## Exercise
Restate all the data word for word, leaving nothing out.

════

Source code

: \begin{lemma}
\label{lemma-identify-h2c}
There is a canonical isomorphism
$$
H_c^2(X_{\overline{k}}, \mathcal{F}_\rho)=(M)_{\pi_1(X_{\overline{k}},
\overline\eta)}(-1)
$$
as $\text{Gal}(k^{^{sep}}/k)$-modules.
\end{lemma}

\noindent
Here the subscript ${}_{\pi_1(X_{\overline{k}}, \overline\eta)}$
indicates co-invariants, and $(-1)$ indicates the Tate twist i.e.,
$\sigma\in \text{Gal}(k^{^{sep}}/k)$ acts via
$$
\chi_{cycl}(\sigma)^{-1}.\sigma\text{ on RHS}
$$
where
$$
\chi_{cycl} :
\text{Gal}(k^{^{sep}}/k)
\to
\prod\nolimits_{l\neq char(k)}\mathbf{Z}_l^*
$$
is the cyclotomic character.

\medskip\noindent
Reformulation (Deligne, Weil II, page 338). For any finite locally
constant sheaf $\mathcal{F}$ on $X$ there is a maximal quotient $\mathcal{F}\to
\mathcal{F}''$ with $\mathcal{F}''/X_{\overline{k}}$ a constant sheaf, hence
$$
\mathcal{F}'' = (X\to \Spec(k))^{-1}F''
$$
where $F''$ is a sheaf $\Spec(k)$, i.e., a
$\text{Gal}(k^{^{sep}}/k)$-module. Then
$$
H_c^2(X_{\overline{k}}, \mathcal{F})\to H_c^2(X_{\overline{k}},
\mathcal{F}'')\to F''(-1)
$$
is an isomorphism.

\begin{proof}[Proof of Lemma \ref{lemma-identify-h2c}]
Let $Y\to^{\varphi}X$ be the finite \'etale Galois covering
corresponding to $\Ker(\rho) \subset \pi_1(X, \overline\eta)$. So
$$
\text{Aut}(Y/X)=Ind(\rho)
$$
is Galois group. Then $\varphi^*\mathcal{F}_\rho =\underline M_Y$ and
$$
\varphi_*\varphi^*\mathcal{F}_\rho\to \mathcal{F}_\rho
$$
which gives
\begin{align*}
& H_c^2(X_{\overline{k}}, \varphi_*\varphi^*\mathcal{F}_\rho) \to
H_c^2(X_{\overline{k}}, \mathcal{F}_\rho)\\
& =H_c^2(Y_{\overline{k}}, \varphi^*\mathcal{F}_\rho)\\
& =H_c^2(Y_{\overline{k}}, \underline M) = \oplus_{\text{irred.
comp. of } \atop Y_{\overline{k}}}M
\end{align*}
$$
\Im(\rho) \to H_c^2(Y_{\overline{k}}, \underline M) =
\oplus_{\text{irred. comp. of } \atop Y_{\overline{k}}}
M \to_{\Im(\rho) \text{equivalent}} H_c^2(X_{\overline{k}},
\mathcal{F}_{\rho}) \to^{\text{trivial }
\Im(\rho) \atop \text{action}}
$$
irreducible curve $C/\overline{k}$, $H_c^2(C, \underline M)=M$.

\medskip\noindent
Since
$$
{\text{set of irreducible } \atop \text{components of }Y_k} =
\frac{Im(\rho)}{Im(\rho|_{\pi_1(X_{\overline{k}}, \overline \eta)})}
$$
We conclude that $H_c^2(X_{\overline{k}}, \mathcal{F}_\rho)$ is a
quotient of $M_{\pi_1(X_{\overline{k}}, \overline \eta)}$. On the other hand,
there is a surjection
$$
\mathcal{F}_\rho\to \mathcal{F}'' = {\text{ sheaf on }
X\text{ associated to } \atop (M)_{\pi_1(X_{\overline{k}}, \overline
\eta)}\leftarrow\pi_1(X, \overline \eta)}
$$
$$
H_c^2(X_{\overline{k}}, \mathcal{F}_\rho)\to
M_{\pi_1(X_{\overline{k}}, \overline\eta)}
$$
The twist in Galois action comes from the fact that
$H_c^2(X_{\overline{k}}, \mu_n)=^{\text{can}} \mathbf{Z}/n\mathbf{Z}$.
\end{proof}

════

## Task response
Source code

: \begin{lemma}
\label{lemma-identify-h2c}
There is a canonical isomorphism
$$
H_c^2(X_{\overline{k}}, \mathcal{F}_\rho)=(M)_{\pi_1(X_{\overline{k}},
\overline\eta)}(-1)
$$
as $\text{Gal}(k^{^{sep}}/k)$-modules.
\end{lemma}

\noindent
Here the subscript ${}_{\pi_1(X_{\overline{k}}, \overline\eta)}$
indicates co-invariants, and $(-1)$ indicates the Tate twist i.e.,
$\sigma\in \text{Gal}(k^{^{sep}}/k)$ acts via
$$
\chi_{cycl}(\sigma)^{-1}.\sigma\text{ on RHS}
$$
where
$$
\chi_{cycl} :
\text{Gal}(k^{^{sep}}/k)
\to
\prod\nolimits_{l\neq char(k)}\mathbf{Z}_l^*
$$
is the cyclotomic character.

\medskip\noindent
Reformulation (Deligne, Weil II, page 338). For any finite locally
constant sheaf $\mathcal{F}$ on $X$ there is a maximal quotient $\mathcal{F}\to
\mathcal{F}''$ with $\mathcal{F}''/X_{\overline{k}}$ a constant sheaf, hence
$$
\mathcal{F}'' = (X\to \Spec(k))^{-1}F''
$$
where $F''$ is a sheaf $\Spec(k)$, i.e., a
$\text{Gal}(k^{^{sep}}/k)$-module. Then
$$
H_c^2(X_{\overline{k}}, \mathcal{F})\to H_c^2(X_{\overline{k}},
\mathcal{F}'')\to F''(-1)
$$
is an isomorphism.

\begin{proof}[Proof of Lemma \ref{lemma-identify-h2c}]
Let $Y\to^{\varphi}X$ be the finite \'etale Galois covering
corresponding to $\Ker(\rho) \subset \pi_1(X, \overline\eta)$. So
$$
\text{Aut}(Y/X)=Ind(\rho)
$$
is Galois group. Then $\varphi^*\mathcal{F}_\rho =\underline M_Y$ and
$$
\varphi_*\varphi^*\mathcal{F}_\rho\to \mathcal{F}_\rho
$$
which gives
\begin{align*}
& H_c^2(X_{\overline{k}}, \varphi_*\varphi^*\mathcal{F}_\rho) \to
H_c^2(X_{\overline{k}}, \mathcal{F}_\rho)\\
& =H_c^2(Y_{\overline{k}}, \varphi^*\mathcal{F}_\rho)\\
& =H_c^2(Y_{\overline{k}}, \underline M) = \oplus_{\text{irred.
comp. of } \atop Y_{\overline{k}}}M
\end{align*}
$$
\Im(\rho) \to H_c^2(Y_{\overline{k}}, \underline M) =
\oplus_{\text{irred. comp. of } \atop Y_{\overline{k}}}
M \to_{\Im(\rho) \text{equivalent}} H_c^2(X_{\overline{k}},
\mathcal{F}_{\rho}) \to^{\text{trivial }
\Im(\rho) \atop \text{action}}
$$
irreducible curve $C/\overline{k}$, $H_c^2(C, \underline M)=M$.

\medskip\noindent
Since
$$
{\text{set of irreducible } \atop \text{components of }Y_k} =
\frac{Im(\rho)}{Im(\rho|_{\pi_1(X_{\overline{k}}, \overline \eta)})}
$$
We conclude that $H_c^2(X_{\overline{k}}, \mathcal{F}_\rho)$ is a
quotient of $M_{\pi_1(X_{\overline{k}}, \overline \eta)}$. On the other hand,
there is a surjection
$$
\mathcal{F}_\rho\to \mathcal{F}'' = {\text{ sheaf on }
X\text{ associated to } \atop (M)_{\pi_1(X_{\overline{k}}, \overline
\eta)}\leftarrow\pi_1(X, \overline \eta)}
$$
$$
H_c^2(X_{\overline{k}}, \mathcal{F}_\rho)\to
M_{\pi_1(X_{\overline{k}}, \overline\eta)}
$$
The twist in Galois action comes from the fact that
$H_c^2(X_{\overline{k}}, \mu_n)=^{\text{can}} \mathbf{Z}/n\mathbf{Z}$.
\end{proof}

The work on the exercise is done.